Formed in July, the group has met twice, and will meet again Monday.

This year, the alumni group will work with companies that fly people to LAGCOE from Houston, and will accommodate those visitors in small tour groups to maximize their time at the show.

"When the visitors arrive, we will give their people a tour. One YPL member, a student from the University of Louisiana at Lafayette or LSU student will lead a tour of five or six, take them to the right places.

"Our guides won’t have to look around, find out where to go and who they need to talk with. They’ll know. That way they can speed up and direct these visitors to right place,” Thomas said.

Thomas said he’s proud of his two-year tenure as LAGCOE Looey.
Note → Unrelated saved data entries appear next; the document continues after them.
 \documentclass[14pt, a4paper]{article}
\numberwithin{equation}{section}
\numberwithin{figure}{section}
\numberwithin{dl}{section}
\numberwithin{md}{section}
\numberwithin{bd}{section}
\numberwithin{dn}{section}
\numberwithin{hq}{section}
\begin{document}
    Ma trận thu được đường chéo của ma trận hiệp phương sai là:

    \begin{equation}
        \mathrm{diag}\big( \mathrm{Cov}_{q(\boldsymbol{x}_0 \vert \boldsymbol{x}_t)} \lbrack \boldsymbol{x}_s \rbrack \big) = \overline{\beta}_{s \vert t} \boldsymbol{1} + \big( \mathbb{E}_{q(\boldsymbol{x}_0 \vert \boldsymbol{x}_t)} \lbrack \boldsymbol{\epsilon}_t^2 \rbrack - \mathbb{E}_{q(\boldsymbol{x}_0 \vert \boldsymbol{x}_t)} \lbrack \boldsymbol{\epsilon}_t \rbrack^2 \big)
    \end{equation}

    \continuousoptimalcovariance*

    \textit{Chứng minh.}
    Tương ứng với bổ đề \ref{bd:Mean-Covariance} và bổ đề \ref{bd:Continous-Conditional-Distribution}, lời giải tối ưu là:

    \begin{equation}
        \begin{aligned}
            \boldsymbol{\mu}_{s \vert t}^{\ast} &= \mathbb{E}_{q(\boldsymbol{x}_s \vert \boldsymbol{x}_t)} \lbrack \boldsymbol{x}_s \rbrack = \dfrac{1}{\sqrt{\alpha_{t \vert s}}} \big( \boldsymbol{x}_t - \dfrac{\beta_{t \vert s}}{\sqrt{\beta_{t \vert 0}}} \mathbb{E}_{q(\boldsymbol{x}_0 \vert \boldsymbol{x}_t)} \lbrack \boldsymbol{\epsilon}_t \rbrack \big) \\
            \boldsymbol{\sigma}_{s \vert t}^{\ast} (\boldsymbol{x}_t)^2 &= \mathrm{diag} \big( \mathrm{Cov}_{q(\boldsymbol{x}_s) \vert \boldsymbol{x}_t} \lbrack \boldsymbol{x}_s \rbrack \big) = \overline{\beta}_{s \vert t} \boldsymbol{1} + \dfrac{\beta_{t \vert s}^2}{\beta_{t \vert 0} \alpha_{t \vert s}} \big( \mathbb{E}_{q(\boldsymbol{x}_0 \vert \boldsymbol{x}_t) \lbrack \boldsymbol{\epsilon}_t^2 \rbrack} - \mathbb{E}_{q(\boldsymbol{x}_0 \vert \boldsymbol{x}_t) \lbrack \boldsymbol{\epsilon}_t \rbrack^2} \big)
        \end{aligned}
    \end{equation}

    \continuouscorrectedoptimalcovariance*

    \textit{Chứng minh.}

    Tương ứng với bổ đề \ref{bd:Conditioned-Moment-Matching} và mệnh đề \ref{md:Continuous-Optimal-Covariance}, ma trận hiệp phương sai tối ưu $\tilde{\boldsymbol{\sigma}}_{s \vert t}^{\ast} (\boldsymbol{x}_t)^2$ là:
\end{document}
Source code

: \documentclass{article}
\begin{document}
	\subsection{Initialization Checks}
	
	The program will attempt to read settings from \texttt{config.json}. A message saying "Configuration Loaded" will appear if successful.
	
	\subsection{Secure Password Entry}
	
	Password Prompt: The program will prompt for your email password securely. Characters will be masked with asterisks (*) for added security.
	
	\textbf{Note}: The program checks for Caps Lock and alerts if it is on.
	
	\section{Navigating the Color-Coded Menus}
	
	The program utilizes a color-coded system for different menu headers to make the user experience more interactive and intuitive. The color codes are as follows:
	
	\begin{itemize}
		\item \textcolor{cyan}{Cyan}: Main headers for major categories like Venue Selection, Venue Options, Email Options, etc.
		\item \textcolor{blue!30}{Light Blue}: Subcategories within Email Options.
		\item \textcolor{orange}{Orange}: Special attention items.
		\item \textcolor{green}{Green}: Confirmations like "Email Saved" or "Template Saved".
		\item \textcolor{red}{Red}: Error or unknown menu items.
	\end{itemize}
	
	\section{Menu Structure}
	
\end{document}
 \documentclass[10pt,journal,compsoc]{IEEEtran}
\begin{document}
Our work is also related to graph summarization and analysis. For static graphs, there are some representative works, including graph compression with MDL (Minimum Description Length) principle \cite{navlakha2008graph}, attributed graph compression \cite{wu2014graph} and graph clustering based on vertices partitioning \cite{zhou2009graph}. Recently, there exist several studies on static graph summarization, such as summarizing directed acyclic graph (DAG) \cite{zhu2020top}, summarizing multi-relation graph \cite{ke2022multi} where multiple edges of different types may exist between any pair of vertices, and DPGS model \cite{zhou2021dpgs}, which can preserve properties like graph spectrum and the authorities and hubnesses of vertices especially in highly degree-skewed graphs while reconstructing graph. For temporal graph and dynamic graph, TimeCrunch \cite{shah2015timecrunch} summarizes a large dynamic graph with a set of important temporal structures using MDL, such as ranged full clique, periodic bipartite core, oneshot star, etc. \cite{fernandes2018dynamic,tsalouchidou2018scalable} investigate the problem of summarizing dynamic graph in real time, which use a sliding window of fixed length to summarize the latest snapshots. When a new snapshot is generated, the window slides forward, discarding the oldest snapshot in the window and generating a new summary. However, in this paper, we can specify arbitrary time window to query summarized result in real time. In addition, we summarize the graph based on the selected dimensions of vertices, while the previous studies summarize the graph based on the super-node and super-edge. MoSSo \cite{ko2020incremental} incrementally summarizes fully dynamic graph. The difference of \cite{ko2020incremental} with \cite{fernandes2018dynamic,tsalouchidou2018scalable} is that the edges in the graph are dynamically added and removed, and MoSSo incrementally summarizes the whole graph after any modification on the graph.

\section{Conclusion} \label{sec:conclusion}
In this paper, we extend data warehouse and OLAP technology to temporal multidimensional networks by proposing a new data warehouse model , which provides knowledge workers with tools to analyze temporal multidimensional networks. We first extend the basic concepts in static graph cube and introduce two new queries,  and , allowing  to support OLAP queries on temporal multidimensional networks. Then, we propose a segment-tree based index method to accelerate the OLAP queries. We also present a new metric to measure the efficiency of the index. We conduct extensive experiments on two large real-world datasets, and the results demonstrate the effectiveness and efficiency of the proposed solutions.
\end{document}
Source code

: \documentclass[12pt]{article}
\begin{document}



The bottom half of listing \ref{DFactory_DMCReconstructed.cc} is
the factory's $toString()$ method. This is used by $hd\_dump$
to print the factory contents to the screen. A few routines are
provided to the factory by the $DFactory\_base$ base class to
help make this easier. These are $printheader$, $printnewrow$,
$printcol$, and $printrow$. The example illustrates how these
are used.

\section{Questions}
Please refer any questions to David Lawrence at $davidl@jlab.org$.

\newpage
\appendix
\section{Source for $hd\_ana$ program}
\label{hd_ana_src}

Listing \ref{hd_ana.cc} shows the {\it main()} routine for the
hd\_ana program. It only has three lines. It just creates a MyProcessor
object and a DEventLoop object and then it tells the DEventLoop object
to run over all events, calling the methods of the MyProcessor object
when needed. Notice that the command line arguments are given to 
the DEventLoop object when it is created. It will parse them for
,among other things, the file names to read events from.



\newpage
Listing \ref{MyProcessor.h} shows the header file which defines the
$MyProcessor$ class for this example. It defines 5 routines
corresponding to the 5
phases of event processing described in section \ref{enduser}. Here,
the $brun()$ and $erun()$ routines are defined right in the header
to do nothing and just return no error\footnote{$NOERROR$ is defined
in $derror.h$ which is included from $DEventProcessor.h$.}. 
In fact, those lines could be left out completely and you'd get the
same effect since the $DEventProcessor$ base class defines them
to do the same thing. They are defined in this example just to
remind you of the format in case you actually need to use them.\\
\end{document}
"I think I did a lot more as LAGCOE Looey than most of the previous people, but that was because I was involved with LAGCOE as a former chairman and co-chair. A lot of things I did I’d have done anyway. But when you put the hat on, it’s like you’re specially going to visit those people,” he said.

He said he talked with Dwight "Bo” Ramsay, LAGCOE Looey 2011, before he assumed the role and has talked with Charlie Moncla, LAGCOE Looey 2015, to pass along his knowledge.

"Charlie and I are close,” he said. "I told him everything I did at LAGCOE 2013.

"I really had fun with it. It was great.”